(Dataset entries)
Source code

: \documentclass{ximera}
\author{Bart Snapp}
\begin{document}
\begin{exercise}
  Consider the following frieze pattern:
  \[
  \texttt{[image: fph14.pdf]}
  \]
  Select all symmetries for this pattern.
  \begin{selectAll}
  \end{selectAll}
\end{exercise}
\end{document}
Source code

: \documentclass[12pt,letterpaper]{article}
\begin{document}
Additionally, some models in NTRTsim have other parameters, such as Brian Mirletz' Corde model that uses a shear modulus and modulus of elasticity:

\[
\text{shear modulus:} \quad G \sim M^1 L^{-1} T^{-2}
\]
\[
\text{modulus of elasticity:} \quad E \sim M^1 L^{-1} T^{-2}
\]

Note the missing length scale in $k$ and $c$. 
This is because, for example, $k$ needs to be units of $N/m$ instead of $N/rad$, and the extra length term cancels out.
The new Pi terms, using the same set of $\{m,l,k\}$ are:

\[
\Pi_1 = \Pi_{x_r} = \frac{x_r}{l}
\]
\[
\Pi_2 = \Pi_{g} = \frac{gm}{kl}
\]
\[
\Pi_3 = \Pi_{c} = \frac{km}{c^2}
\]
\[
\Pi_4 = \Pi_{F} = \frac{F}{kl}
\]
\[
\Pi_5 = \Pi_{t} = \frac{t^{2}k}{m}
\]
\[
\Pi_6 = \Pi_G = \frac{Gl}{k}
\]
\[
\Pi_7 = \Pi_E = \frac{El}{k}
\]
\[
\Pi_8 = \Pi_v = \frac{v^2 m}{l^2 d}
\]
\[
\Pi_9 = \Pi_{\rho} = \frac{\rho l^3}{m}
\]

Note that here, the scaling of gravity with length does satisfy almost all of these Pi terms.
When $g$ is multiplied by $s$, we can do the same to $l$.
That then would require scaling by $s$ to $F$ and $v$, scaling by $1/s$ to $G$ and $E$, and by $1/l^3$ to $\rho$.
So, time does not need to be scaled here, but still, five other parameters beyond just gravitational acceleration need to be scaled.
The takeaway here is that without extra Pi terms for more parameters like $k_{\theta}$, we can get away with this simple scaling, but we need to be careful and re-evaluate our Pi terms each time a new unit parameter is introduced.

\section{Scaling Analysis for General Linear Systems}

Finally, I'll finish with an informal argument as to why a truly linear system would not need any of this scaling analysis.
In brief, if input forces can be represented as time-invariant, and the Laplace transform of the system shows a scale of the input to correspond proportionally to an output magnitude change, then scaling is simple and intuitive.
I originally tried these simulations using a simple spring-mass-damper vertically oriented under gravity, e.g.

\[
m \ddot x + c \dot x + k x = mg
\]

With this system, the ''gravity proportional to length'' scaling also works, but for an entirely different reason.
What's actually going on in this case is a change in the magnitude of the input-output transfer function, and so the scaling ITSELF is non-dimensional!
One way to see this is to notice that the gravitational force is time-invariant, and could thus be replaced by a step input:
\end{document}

__Problem__
Reproduce each line from the data that has "terms" in it.

__Task answer__
The new Pi terms, using the same set of $\{m,l,k\}$ are:
Note that here, the scaling of gravity with length does satisfy almost all of these Pi terms.
The takeaway here is that without extra Pi terms for more parameters like $k_{\theta}$, we can get away with this simple scaling, but we need to be careful and re-evaluate our Pi terms each time a new unit parameter is introduced.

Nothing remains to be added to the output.